◆ **Work required**
The number needed is how many lines in these entries contain "image"; give it alone.

Dataset entries
——

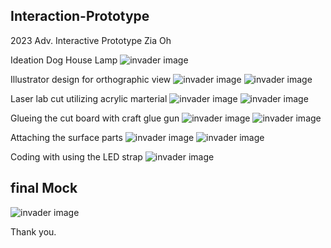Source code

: ## Interaction-Prototype

2023 Adv. Interactive Prototype
Zia Oh

Ideation Dog House Lamp
![invader image](sketch.jpg)

Illustrator design for orthographic view
![invader image](ha.png)
![invader image](6.jpg)

Laser lab cut utilizing acrylic marterial
![invader image](7.jpg)
![invader image](8.jpg)

Glueing the cut board with craft glue gun
![invader image](3.jpg)
![invader image](4.jpg)

Attaching the surface parts
![invader image](9.jpg)
![invader image](1.jpg)

Coding with using the LED strap
![invader image](6.jpg)

## final Mock

![invader image](11.jpg)

Thank you.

——

◆ **Exercise solution**
11